Each line below should be reproduced without any alteration.

========================================

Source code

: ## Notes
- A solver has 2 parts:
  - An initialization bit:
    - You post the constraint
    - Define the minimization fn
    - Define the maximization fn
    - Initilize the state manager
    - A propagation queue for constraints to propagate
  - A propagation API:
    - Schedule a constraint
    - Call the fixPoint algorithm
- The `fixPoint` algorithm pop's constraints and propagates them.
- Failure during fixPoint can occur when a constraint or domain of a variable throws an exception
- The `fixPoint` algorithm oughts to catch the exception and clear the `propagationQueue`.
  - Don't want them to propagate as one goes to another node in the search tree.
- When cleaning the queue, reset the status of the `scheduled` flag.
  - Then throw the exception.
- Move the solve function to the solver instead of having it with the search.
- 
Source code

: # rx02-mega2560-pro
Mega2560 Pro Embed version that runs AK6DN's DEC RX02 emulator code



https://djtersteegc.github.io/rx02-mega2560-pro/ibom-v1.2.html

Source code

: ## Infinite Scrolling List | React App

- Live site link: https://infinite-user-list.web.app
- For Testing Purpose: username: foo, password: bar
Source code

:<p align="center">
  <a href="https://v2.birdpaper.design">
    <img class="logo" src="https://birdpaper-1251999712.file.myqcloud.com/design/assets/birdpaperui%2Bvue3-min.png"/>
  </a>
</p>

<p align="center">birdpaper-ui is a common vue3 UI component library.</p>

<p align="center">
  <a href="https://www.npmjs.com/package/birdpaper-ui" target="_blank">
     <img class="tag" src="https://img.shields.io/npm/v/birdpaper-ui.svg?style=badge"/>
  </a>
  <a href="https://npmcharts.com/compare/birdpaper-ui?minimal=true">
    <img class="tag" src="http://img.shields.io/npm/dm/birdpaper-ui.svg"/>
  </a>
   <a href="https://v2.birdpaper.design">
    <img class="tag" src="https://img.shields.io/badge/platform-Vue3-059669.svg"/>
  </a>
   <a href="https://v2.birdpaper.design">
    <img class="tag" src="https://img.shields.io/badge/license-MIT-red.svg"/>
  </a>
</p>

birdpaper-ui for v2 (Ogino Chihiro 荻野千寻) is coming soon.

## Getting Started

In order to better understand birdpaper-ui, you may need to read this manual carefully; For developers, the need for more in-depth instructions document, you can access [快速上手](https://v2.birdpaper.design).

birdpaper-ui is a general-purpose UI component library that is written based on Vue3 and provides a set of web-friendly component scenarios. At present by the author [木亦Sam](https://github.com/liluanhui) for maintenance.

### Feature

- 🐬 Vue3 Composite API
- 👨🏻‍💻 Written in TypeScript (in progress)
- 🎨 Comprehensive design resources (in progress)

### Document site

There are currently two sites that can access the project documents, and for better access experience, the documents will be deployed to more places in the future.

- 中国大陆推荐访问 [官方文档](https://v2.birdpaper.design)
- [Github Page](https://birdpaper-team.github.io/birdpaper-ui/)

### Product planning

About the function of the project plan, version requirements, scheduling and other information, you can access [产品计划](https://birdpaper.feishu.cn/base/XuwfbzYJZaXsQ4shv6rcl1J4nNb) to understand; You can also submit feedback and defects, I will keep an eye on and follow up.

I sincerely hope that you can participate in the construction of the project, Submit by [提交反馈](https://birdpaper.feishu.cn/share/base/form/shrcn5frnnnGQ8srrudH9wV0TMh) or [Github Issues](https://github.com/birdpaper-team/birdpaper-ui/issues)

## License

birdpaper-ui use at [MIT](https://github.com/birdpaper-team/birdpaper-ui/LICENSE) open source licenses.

========================================

• _TASK RESPONSE_
Source code

: ## Notes
- A solver has 2 parts:
  - An initialization bit:
    - You post the constraint
    - Define the minimization fn
    - Define the maximization fn
    - Initilize the state manager
    - A propagation queue for constraints to propagate
  - A propagation API:
    - Schedule a constraint
    - Call the fixPoint algorithm
- The `fixPoint` algorithm pop's constraints and propagates them.
- Failure during fixPoint can occur when a constraint or domain of a variable throws an exception
- The `fixPoint` algorithm oughts to catch the exception and clear the `propagationQueue`.
  - Don't want them to propagate as one goes to another node in the search tree.
- When cleaning the queue, reset the status of the `scheduled` flag.
  - Then throw the exception.
- Move the solve function to the solver instead of having it with the search.
- 
Source code

: # rx02-mega2560-pro
Mega2560 Pro Embed version that runs AK6DN's DEC RX02 emulator code



https://djtersteegc.github.io/rx02-mega2560-pro/ibom-v1.2.html

Source code

: ## Infinite Scrolling List | React App

- Live site link: https://infinite-user-list.web.app
- For Testing Purpose: username: foo, password: bar
Source code

:<p align="center">
  <a href="https://v2.birdpaper.design">
    <img class="logo" src="https://birdpaper-1251999712.file.myqcloud.com/design/assets/birdpaperui%2Bvue3-min.png"/>
  </a>
</p>

<p align="center">birdpaper-ui is a common vue3 UI component library.</p>

<p align="center">
  <a href="https://www.npmjs.com/package/birdpaper-ui" target="_blank">
     <img class="tag" src="https://img.shields.io/npm/v/birdpaper-ui.svg?style=badge"/>
  </a>
  <a href="https://npmcharts.com/compare/birdpaper-ui?minimal=true">
    <img class="tag" src="http://img.shields.io/npm/dm/birdpaper-ui.svg"/>
  </a>
   <a href="https://v2.birdpaper.design">
    <img class="tag" src="https://img.shields.io/badge/platform-Vue3-059669.svg"/>
  </a>
   <a href="https://v2.birdpaper.design">
    <img class="tag" src="https://img.shields.io/badge/license-MIT-red.svg"/>
  </a>
</p>

birdpaper-ui for v2 (Ogino Chihiro 荻野千寻) is coming soon.

## Getting Started

In order to better understand birdpaper-ui, you may need to read this manual carefully; For developers, the need for more in-depth instructions document, you can access [快速上手](https://v2.birdpaper.design).

birdpaper-ui is a general-purpose UI component library that is written based on Vue3 and provides a set of web-friendly component scenarios. At present by the author [木亦Sam](https://github.com/liluanhui) for maintenance.

### Feature

- 🐬 Vue3 Composite API
- 👨🏻‍💻 Written in TypeScript (in progress)
- 🎨 Comprehensive design resources (in progress)

### Document site

There are currently two sites that can access the project documents, and for better access experience, the documents will be deployed to more places in the future.

- 中国大陆推荐访问 [官方文档](https://v2.birdpaper.design)
- [Github Page](https://birdpaper-team.github.io/birdpaper-ui/)

### Product planning

About the function of the project plan, version requirements, scheduling and other information, you can access [产品计划](https://birdpaper.feishu.cn/base/XuwfbzYJZaXsQ4shv6rcl1J4nNb) to understand; You can also submit feedback and defects, I will keep an eye on and follow up.

I sincerely hope that you can participate in the construction of the project, Submit by [提交反馈](https://birdpaper.feishu.cn/share/base/form/shrcn5frnnnGQ8srrudH9wV0TMh) or [Github Issues](https://github.com/birdpaper-team/birdpaper-ui/issues)

## License

birdpaper-ui use at [MIT](https://github.com/birdpaper-team/birdpaper-ui/LICENSE) open source licenses.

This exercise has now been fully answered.